401(k) Index Rule Changes Add SpaceX, Exposing Savers to High Volatility
HOOD•401(k) plans will gain exposure to SpaceX shares following Nasdaq-100 and Russell 1000 rule changes that allow mega IPOs into index funds within days of listing. Investors may face share volatility similar to Robinhood’s 74% post-IPO slide but can manage risk through diversified broad-market strategies.
1. Index Rule Changes Allow SpaceX Inclusion
Nasdaq-100 and Russell 1000 altered eligibility rules to admit mega IPOs like SpaceX within days of their public debut, enabling immediate passive purchase by funds tracking those benchmarks.
2. Limited 401(k) Exposure Initially
SpaceX carries a small weight in broad-market and Nasdaq-100 funds, so most retirement plans will see minimal short-term impact despite inclusion.
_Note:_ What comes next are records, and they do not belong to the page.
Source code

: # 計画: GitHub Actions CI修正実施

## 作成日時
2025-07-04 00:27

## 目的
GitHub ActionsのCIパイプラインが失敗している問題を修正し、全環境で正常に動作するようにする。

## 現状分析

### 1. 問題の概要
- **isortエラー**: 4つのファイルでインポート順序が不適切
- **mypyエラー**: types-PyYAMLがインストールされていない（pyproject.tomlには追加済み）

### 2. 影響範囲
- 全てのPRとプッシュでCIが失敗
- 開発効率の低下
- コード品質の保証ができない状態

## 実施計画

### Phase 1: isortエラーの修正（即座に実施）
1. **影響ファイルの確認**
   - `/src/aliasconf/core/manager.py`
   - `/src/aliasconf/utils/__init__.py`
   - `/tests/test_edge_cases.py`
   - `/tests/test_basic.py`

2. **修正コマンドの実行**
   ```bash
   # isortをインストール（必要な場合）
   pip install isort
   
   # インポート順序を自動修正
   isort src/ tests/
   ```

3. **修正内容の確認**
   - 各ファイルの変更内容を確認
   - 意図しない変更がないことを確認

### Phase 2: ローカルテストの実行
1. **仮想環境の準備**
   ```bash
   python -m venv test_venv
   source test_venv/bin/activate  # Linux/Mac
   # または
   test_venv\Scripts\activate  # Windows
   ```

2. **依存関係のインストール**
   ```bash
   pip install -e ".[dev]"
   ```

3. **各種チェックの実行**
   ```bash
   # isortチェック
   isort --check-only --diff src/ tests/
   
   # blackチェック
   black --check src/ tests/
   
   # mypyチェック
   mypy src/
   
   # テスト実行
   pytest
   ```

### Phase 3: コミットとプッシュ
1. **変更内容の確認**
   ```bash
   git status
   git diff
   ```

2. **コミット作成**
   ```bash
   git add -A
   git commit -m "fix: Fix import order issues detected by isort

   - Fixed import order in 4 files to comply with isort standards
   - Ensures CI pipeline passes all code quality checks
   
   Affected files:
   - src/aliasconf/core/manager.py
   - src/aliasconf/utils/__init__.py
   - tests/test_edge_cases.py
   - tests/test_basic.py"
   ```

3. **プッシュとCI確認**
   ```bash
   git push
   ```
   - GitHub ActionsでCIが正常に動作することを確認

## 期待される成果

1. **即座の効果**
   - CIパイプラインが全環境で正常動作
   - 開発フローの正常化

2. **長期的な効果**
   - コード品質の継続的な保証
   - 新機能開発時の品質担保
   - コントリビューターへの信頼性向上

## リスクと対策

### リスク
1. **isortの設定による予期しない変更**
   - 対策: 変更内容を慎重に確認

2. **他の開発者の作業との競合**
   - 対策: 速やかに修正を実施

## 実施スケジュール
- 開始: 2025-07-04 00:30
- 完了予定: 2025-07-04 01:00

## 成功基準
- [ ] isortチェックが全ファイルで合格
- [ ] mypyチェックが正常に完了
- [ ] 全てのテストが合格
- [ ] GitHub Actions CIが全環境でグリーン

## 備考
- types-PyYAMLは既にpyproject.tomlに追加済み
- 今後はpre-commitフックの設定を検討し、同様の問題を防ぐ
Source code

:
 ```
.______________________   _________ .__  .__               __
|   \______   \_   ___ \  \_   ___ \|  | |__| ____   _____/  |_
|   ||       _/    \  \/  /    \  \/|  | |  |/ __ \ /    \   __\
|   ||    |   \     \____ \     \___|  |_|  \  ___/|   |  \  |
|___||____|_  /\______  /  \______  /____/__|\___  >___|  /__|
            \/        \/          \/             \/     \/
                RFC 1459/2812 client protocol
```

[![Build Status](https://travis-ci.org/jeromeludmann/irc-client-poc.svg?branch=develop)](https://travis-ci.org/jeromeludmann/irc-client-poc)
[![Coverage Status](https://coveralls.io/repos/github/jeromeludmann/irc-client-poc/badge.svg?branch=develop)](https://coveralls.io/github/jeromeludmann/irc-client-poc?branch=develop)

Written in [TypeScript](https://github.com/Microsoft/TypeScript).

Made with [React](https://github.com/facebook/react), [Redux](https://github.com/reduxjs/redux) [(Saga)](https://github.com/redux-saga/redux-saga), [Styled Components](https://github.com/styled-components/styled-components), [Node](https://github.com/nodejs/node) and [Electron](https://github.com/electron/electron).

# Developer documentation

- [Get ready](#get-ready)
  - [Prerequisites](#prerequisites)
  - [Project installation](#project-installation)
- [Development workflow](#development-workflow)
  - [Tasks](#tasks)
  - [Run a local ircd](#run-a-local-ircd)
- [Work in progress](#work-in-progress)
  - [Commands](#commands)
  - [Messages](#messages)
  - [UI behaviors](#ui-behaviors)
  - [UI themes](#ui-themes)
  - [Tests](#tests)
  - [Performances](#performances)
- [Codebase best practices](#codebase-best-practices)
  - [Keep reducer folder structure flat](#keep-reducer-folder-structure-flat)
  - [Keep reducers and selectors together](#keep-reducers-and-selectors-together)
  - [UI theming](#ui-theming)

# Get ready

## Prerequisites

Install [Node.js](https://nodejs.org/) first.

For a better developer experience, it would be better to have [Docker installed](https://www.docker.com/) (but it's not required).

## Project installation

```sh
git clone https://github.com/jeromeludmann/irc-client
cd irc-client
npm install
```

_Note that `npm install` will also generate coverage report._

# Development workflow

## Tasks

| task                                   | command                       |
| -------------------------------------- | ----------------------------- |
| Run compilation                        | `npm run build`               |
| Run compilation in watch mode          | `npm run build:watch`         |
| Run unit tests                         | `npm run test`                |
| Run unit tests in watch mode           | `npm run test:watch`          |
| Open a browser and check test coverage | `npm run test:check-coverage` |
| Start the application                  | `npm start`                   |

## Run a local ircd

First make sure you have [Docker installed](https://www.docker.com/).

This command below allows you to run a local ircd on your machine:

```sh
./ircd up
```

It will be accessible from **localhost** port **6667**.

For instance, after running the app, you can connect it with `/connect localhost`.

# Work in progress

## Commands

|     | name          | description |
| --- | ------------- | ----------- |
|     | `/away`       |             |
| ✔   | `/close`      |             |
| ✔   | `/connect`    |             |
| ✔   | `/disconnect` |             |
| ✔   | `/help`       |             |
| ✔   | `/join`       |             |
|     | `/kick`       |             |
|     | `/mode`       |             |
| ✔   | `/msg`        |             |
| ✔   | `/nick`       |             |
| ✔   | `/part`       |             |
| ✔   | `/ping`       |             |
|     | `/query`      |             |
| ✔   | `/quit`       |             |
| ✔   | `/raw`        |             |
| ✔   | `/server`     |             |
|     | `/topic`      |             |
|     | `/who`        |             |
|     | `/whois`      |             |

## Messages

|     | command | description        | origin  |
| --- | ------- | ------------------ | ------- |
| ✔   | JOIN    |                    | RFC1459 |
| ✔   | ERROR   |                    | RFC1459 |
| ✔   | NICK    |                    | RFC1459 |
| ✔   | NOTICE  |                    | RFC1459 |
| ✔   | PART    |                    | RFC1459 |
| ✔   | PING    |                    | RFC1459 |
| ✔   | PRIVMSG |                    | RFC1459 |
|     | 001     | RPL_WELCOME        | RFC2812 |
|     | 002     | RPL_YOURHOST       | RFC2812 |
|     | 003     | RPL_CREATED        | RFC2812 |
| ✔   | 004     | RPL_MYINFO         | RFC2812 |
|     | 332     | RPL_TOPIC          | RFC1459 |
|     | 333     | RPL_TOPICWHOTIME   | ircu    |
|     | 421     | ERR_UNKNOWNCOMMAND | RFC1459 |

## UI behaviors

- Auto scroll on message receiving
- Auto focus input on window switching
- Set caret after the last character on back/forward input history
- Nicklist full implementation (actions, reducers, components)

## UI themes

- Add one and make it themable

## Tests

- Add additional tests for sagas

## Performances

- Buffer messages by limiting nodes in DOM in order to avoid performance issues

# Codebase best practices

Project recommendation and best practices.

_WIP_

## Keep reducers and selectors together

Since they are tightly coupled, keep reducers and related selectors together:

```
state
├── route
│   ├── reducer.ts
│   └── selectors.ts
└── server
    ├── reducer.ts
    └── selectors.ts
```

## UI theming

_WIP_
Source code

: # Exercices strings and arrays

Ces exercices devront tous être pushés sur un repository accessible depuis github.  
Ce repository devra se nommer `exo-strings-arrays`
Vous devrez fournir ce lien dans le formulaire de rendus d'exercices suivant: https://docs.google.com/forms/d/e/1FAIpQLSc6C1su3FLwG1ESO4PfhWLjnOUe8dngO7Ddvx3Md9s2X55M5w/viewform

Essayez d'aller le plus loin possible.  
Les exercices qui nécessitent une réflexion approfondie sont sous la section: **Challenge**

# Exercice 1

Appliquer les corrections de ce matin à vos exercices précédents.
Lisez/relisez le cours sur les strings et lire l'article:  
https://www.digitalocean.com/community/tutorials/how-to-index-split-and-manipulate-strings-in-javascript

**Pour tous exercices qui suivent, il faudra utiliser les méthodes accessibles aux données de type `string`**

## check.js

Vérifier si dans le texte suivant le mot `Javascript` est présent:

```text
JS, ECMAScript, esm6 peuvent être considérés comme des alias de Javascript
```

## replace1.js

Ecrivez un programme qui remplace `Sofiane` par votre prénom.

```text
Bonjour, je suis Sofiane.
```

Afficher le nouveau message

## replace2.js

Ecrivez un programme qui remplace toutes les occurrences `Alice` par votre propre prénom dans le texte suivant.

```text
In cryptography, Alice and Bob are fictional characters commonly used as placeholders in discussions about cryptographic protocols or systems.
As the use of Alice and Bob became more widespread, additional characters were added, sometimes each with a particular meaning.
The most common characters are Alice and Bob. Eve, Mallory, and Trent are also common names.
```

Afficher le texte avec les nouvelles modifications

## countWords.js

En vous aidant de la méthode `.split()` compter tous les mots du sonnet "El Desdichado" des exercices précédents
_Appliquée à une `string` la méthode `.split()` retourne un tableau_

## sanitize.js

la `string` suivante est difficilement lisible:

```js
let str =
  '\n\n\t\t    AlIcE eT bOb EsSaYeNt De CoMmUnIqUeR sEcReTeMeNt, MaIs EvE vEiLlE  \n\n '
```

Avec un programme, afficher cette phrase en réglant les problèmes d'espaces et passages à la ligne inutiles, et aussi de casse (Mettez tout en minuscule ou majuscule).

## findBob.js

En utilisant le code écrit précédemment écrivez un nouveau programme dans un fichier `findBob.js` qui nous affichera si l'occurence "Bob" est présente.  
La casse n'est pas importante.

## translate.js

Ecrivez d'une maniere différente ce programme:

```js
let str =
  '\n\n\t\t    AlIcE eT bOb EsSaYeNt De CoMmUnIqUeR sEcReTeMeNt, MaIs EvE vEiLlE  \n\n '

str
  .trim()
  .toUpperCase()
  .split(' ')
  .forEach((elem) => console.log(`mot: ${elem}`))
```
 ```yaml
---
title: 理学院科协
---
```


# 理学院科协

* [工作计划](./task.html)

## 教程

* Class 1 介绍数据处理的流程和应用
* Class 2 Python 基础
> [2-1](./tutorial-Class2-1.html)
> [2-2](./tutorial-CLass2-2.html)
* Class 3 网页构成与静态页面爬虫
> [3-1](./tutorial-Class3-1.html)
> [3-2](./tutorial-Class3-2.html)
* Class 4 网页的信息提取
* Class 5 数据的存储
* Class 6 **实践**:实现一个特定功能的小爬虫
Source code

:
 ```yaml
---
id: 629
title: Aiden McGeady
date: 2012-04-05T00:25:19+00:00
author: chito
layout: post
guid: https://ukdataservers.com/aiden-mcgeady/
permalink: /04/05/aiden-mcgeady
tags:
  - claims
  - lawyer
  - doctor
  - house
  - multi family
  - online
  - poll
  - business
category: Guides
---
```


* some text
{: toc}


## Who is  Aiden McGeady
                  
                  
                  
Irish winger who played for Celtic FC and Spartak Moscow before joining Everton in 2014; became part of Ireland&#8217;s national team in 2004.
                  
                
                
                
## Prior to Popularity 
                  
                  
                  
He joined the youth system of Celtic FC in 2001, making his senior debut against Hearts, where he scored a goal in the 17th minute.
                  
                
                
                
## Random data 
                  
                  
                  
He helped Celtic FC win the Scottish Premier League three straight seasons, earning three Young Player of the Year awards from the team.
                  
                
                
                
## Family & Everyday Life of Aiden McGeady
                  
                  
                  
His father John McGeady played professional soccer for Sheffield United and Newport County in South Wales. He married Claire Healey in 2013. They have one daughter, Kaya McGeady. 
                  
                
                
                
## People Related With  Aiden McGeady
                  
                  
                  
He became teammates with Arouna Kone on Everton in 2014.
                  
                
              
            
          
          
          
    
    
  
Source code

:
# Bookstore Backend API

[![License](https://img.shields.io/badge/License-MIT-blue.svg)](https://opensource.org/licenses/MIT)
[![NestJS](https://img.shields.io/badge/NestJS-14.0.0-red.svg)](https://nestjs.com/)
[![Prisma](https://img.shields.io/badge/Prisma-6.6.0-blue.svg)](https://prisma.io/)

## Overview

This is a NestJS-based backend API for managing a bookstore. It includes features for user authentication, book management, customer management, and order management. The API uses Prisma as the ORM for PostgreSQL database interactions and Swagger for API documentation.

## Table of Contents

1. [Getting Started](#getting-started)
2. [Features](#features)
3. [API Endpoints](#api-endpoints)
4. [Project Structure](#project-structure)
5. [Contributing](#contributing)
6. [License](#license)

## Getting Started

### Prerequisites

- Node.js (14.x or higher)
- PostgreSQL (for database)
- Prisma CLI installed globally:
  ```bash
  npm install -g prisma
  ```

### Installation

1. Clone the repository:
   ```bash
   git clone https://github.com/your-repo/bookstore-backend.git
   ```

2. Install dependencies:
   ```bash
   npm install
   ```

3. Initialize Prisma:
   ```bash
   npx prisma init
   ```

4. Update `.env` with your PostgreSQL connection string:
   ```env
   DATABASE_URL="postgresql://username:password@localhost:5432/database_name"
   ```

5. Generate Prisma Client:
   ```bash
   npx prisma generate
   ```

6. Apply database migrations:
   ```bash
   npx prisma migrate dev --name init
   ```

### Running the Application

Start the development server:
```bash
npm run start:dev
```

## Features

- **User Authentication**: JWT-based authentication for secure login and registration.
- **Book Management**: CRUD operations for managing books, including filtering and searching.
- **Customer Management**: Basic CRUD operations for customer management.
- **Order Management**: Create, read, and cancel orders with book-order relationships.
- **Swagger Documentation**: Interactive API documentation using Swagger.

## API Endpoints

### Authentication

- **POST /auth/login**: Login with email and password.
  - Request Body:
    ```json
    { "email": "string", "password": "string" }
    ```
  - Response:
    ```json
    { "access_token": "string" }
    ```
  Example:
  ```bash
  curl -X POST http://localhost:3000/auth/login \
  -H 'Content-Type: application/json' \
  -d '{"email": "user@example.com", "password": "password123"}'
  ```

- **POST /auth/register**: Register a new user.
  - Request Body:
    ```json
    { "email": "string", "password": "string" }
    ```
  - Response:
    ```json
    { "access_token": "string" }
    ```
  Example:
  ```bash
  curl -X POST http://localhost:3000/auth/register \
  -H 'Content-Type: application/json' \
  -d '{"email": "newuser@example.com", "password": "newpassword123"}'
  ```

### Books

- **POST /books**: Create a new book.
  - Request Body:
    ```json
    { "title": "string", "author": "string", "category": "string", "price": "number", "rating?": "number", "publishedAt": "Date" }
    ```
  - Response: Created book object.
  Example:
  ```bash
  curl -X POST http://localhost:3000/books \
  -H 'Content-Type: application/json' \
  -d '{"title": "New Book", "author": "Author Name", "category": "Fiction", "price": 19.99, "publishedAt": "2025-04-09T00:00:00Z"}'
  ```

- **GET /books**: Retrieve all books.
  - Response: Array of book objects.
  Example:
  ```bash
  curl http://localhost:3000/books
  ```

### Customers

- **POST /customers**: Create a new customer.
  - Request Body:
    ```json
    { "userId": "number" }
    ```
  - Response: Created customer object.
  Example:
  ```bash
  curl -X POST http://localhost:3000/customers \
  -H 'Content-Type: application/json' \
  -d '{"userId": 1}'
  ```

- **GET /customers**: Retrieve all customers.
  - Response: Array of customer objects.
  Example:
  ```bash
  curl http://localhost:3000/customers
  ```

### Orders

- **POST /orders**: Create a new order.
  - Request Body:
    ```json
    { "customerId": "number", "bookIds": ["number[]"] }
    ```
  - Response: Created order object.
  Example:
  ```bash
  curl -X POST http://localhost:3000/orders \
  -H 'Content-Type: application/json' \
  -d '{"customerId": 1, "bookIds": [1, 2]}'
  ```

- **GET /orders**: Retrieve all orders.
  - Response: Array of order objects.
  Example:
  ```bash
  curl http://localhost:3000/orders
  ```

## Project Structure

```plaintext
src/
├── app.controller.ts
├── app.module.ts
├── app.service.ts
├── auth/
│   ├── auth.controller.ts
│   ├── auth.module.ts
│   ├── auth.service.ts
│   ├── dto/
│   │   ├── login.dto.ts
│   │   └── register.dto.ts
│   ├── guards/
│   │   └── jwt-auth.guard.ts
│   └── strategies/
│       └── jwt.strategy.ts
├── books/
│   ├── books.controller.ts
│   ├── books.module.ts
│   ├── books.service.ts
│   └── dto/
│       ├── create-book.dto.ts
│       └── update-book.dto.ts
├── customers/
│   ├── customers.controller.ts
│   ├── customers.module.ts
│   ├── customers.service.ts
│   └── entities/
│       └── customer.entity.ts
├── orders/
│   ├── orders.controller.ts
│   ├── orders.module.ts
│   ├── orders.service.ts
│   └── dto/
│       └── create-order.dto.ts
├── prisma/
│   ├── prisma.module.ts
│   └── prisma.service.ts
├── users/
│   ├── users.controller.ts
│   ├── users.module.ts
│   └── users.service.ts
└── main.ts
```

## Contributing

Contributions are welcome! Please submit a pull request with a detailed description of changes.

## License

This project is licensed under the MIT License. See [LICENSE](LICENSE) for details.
3. Volatility Risks Mirror Prior IPOs
Newly listed names often face sharp swings, as evidenced by Robinhood’s 74% share drop in its first year; similar patterns may emerge with SpaceX.
4. Diversification and Long-Term Focus
Investors can mitigate volatility by maintaining broad-market allocations and focusing on long-term retirement horizons rather than single-stock outcomes.